November 23rd, 2006 03:07 EST
Army starting quarterback wears 1st Cav patch, just like father in Iraq
CAMP LIBERTY — The Williams family may not be able to share turkey during their Thanksgiving meal, but there is one thing that will bring them a little bit closer.
While the father wears the 1st Cavalry Division combat patch on the battlefield in Iraq, during game days, half a world away, his son sports the same patch on the gridiron.
Capt. Frank Williams Jr., trial counsel, 1169th Engineer Group, and his son Carson Riley Williams, starting quarterback for West Point’s Black Knights, did not realize that they would be wearing the same patch.

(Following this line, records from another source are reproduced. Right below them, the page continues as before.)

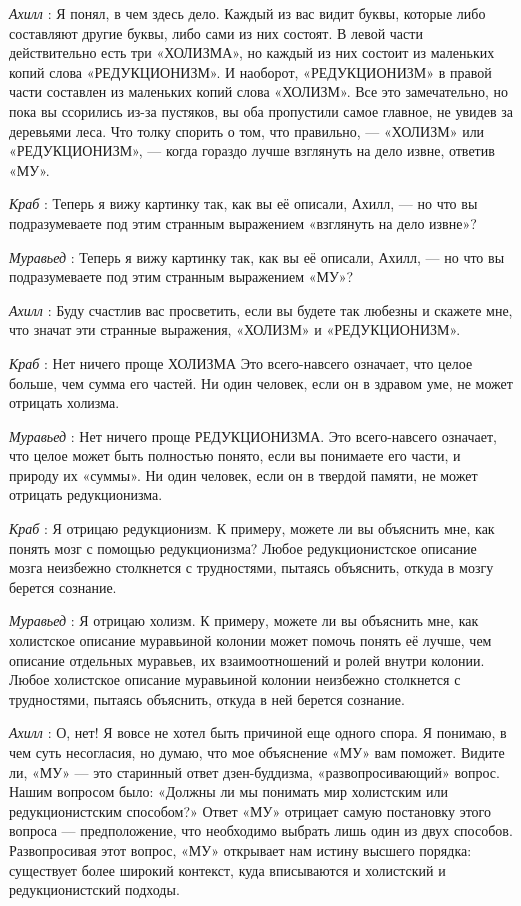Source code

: \documentclass[../main.tex]{subfiles}
\begin{document}
\begin{dialogue}
\emph{Ахилл} : Я понял, в чем здесь дело. Каждый из вас видит буквы, которые либо составляют другие буквы, либо сами из них состоят. В левой части действительно есть три «ХОЛИЗМА», но каждый из них состоит из маленьких копий слова «РЕДУКЦИОНИЗМ». И наоборот, «РЕДУКЦИОНИЗМ» в правой части составлен из маленьких копий слова «ХОЛИЗМ». Все это замечательно, но пока вы ссорились из-за пустяков, вы оба пропустили самое главное, не увидев за деревьями леса. Что толку спорить о том, что правильно, --- «ХОЛИЗМ» или «РЕДУКЦИОНИЗМ», --- когда гораздо лучше взглянуть на дело извне, ответив «МУ».

\emph{Краб} : Теперь я вижу картинку так, как вы её описали, Ахилл, --- но что вы подразумеваете под этим странным выражением «взглянуть на дело извне»?

\emph{Муравьед} : Теперь я вижу картинку так, как вы её описали, Ахилл, --- но что вы подразумеваете под этим странным выражением «МУ»?

\emph{Ахилл} : Буду счастлив вас просветить, если вы будете так любезны и скажете мне, что значат эти странные выражения, «ХОЛИЗМ» и «РЕДУКЦИОНИЗМ».

\emph{Краб} : Нет ничего проще ХОЛИЗМА Это всего-навсего означает, что целое больше, чем сумма его частей. Ни один человек, если он в здравом уме, не может отрицать холизма.

\emph{Муравьед} : Нет ничего проще РЕДУКЦИОНИЗМА. Это всего-навсего означает, что целое может быть полностью понято, если вы понимаете его части, и природу их «суммы». Ни один человек, если он в твердой памяти, не может отрицать редукционизма.

\emph{Краб} : Я отрицаю редукционизм. К примеру, можете ли вы объяснить мне, как понять мозг с помощью редукционизма? Любое редукционистское описание мозга неизбежно столкнется с трудностями, пытаясь объяснить, откуда в мозгу берется сознание.

\emph{Муравьед} : Я отрицаю холизм. К примеру, можете ли вы объяснить мне, как холистское описание муравьиной колонии может помочь понять её лучше, чем описание отдельных муравьев, их взаимоотношений и ролей внутри колонии. Любое холистское описание муравьиной колонии неизбежно столкнется с трудностями, пытаясь объяснить, откуда в ней берется сознание.

\emph{Ахилл} : О, нет! Я вовсе не хотел быть причиной еще одного спора. Я понимаю, в чем суть несогласия, но думаю, что мое объяснение «МУ» вам поможет. Видите ли, «МУ» --- это старинный ответ дзен-буддизма, «развопросивающий» вопрос. Нашим вопросом было: «Должны ли мы понимать мир холистским или редукционистским способом?» Ответ «МУ» отрицает самую постановку этого вопроса --- предположение, что необходимо выбрать лишь один из двух способов. Развопросивая этот вопрос, «МУ» открывает нам истину высшего порядка: существует более широкий контекст, куда вписываются и холистский и редукционистский подходы.


\end{dialogue}
\end{document}
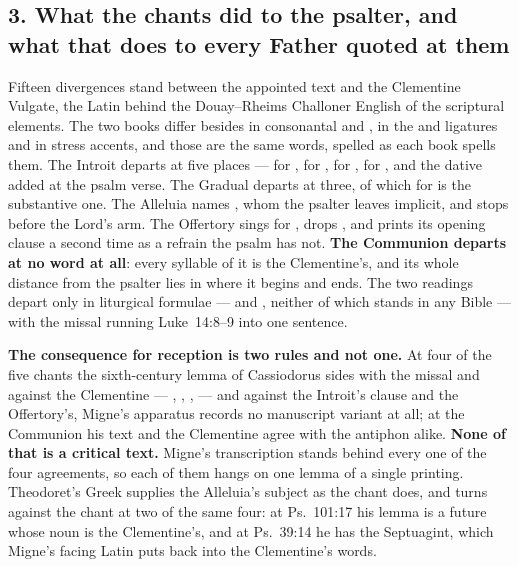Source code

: \subsection*{3. What the chants did to the psalter, and what that does to every Father quoted at them}

Fifteen divergences stand between the appointed text and the Clementine Vulgate,
the Latin behind the Douay--Rheims Challoner English of the scriptural elements.
The two books differ besides in
consonantal  and , in the  and  ligatures and in
stress accents, and those are the same words, spelled as each book spells them.
The Introit departs at
five places ---  for ,  for
,  for ,
 for , and the dative
added at the psalm verse. The Gradual departs at three, of which
 for  is the substantive one. The Alleluia names
, whom the psalter leaves implicit, and stops before the Lord's
arm. The Offertory sings  for , drops , and prints its opening clause a
second time as a refrain the psalm has not. \textbf{The Communion departs at no word
at all}: every syllable of it is the Clementine's, and its whole distance from
the psalter lies in where it begins and ends. The two readings depart only in liturgical formulae
---  and , neither of which
stands in any Bible --- with the missal running Luke~14:8--9 into one sentence.

\textbf{The consequence for reception is two rules and not one.} At four of the
five chants the sixth-century lemma of Cassiodorus sides with the missal and
against the Clementine --- ,
, ,
 --- and against the Introit's clause and
the Offertory's, Migne's apparatus records no manuscript variant at all; at the
Communion his text and the Clementine agree with the antiphon alike.
\textbf{None of that is a critical text.} Migne's transcription stands behind
every one of the four agreements, so each of them hangs on one lemma of a
single printing. Theodoret's Greek supplies the Alleluia's subject as the chant
does, and turns against the chant at two of the same four: at Ps.~101:17 his lemma is a
future whose noun is the Clementine's, and at Ps.~39:14 he has the Septuagint,
which Migne's facing Latin puts back into the Clementine's words.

“We were shocked when they (West Point) placed the 1st Cavalry patch on his chest. Both of us thought it was ironic we’d both be wearing the same patch,” Williams said. “He and I both liked the idea. It’s like the icing on the cake. I think he wears it very proudly knowing I wear it over here too.”
Williams had seen every one of his son’s games until this season, he said.

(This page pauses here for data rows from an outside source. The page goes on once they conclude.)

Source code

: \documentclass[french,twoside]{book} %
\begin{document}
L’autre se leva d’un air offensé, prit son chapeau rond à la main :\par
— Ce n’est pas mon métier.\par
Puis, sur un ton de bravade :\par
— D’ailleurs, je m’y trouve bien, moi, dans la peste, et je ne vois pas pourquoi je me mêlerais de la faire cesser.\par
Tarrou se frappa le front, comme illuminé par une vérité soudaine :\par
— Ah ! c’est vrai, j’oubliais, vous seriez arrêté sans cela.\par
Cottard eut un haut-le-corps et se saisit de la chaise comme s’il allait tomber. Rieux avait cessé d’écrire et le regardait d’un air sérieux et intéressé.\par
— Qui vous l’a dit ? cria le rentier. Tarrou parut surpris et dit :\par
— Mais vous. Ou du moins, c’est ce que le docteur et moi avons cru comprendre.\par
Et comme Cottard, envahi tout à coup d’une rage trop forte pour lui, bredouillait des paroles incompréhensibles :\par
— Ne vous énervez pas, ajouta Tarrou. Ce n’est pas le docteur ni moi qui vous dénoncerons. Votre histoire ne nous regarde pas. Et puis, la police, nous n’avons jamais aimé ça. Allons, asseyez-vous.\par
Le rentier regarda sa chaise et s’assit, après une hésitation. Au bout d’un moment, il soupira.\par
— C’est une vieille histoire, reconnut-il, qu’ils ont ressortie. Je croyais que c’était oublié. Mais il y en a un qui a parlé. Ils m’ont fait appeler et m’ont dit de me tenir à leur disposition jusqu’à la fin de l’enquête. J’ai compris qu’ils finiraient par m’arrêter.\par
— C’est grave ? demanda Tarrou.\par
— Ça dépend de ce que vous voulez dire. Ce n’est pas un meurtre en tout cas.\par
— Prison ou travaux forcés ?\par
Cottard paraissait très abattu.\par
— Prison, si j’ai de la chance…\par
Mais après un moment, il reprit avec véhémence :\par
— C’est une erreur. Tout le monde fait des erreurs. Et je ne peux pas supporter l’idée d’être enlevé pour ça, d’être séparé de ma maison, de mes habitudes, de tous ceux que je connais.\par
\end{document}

That’s because in July he mobilized for deployment to Iraq, just after his son left to attend the U.S. Military Academy on a football scholarship, said the Cullman, Ala., native.
It was Williams’ first time deployment and his son’s first time away from home and first exposure to military training, he said.
Now a freshman at West Point, the nineteen-year old has come a long way since then, his father said.
The West Point cadet faces more than challenges of the field. He must balance scholastics with military training and being a Division I athlete, Williams said.
Even though Williams has missed most of his son’s games this season, he still takes comfort knowing that Carson wears the same patch for games as he puts on every morning to go to war, he said.
Before the season Williams did not think he would even see his son play as a freshman, let alone start.
“When he got to West Point he was fifth on the depth cart. One player got injured and he worked his way up to the backup position.” Then during the Texas Christian University game, Carson was called on to the field to lead the West Point football troops down the field, Williams said. “We’re just small time country boys. I was proud and shocked.”
Though Carson is at the height of his football career thus far, his father is unable to see much of him in action because of his deployment, he said.
Instead of seeing his son’s games he now has a weekly phone call, which keeps the father and son close.
“We don’t have a lot of time to talk on the phone. I just try to get him ready for the next game. I talk to him once a week and give him a little advice,” Williams said.
Despite the distance between father and son, they both take consolation in being able to wear the same patch on game day.